[Exercise inputs]

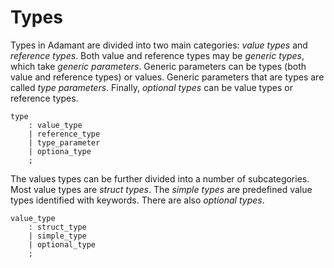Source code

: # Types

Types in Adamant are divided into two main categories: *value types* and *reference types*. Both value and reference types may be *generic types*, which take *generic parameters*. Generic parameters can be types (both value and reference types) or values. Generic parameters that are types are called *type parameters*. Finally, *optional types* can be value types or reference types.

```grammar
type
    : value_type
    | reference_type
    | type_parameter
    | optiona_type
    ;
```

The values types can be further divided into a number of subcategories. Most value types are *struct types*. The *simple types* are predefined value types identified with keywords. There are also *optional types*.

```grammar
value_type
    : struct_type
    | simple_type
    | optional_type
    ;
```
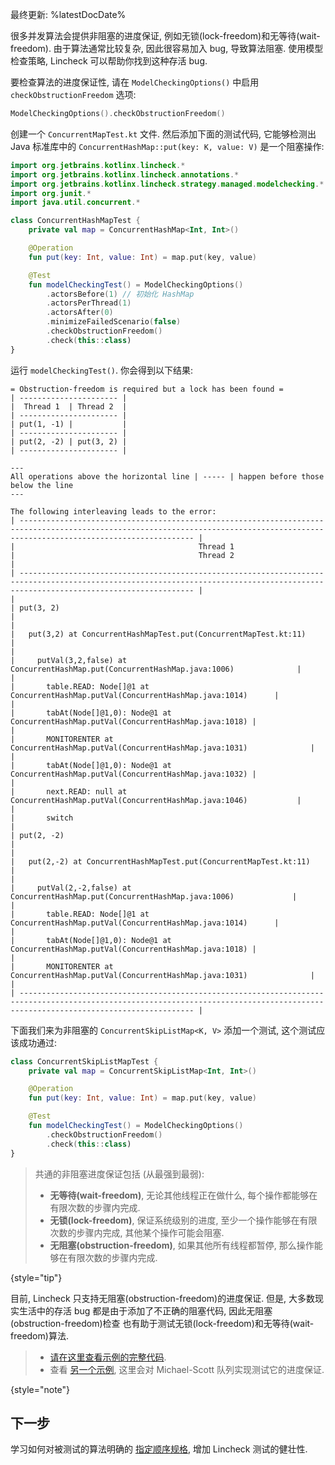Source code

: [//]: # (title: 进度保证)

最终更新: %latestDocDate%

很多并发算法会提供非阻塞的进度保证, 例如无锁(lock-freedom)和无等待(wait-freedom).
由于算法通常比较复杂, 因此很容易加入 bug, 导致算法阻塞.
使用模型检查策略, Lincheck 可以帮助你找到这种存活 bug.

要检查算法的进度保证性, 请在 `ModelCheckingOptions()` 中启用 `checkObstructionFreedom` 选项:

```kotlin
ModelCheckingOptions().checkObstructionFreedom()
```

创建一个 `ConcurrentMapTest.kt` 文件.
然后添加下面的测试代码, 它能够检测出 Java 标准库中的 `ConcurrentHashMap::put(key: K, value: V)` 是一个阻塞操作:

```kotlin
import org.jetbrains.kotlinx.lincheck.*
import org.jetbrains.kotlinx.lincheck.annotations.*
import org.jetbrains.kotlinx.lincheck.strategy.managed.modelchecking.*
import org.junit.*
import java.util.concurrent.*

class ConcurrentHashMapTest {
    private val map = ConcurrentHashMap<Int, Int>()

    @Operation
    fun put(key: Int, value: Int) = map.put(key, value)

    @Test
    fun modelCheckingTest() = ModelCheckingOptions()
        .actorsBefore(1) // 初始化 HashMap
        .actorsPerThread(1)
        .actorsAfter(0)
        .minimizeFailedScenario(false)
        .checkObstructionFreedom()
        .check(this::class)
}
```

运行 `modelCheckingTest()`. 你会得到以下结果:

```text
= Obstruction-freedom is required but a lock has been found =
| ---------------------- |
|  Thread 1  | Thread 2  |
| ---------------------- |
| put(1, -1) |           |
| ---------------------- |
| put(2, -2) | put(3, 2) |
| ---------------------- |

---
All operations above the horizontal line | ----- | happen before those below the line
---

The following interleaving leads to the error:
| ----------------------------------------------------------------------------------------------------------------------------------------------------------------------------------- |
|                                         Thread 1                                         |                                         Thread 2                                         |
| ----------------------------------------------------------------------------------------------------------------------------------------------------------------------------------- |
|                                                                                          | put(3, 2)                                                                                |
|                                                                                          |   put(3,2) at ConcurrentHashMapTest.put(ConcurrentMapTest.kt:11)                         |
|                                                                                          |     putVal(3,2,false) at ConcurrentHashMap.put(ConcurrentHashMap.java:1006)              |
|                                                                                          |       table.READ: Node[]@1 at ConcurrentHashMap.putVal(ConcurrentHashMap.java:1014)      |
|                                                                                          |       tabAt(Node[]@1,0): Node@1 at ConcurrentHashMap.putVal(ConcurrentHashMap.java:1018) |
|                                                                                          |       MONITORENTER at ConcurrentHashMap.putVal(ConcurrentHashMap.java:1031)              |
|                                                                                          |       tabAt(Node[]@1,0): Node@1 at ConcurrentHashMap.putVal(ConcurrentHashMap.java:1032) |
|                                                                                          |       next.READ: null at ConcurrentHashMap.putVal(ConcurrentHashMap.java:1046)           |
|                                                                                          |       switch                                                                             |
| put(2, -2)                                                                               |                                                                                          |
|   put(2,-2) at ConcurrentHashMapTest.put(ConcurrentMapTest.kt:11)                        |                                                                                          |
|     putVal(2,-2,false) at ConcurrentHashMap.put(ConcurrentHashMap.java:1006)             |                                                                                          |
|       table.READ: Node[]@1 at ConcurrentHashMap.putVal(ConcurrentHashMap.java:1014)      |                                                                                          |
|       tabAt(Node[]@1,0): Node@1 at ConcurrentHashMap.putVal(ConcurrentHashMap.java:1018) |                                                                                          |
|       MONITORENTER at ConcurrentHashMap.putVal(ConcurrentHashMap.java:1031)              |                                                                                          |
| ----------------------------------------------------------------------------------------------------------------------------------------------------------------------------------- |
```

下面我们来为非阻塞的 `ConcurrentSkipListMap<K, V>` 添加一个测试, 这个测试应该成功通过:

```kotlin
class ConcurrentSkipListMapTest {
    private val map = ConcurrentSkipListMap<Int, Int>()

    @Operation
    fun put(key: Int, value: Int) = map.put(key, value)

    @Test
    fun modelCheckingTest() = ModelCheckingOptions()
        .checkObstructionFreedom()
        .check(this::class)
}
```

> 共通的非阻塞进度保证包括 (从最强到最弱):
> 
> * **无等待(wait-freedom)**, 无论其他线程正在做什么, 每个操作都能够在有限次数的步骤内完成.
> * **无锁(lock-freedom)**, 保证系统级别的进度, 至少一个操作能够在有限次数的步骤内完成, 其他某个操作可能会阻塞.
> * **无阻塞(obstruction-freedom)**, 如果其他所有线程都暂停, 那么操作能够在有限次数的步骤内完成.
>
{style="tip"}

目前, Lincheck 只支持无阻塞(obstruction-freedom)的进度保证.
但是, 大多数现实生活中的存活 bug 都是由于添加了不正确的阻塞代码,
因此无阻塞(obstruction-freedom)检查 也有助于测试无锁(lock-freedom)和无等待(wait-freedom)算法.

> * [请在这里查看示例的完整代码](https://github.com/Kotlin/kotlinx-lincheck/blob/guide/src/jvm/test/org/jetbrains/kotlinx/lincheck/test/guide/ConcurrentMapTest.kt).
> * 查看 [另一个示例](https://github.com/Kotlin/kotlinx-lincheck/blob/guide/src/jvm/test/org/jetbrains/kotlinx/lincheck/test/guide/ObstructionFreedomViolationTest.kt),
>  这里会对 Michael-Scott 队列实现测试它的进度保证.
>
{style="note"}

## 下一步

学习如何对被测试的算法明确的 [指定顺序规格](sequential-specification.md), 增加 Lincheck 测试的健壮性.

[/Exercise inputs]

Using the data above, say how many lines include the word "lock". Write only that number.

**Output**
4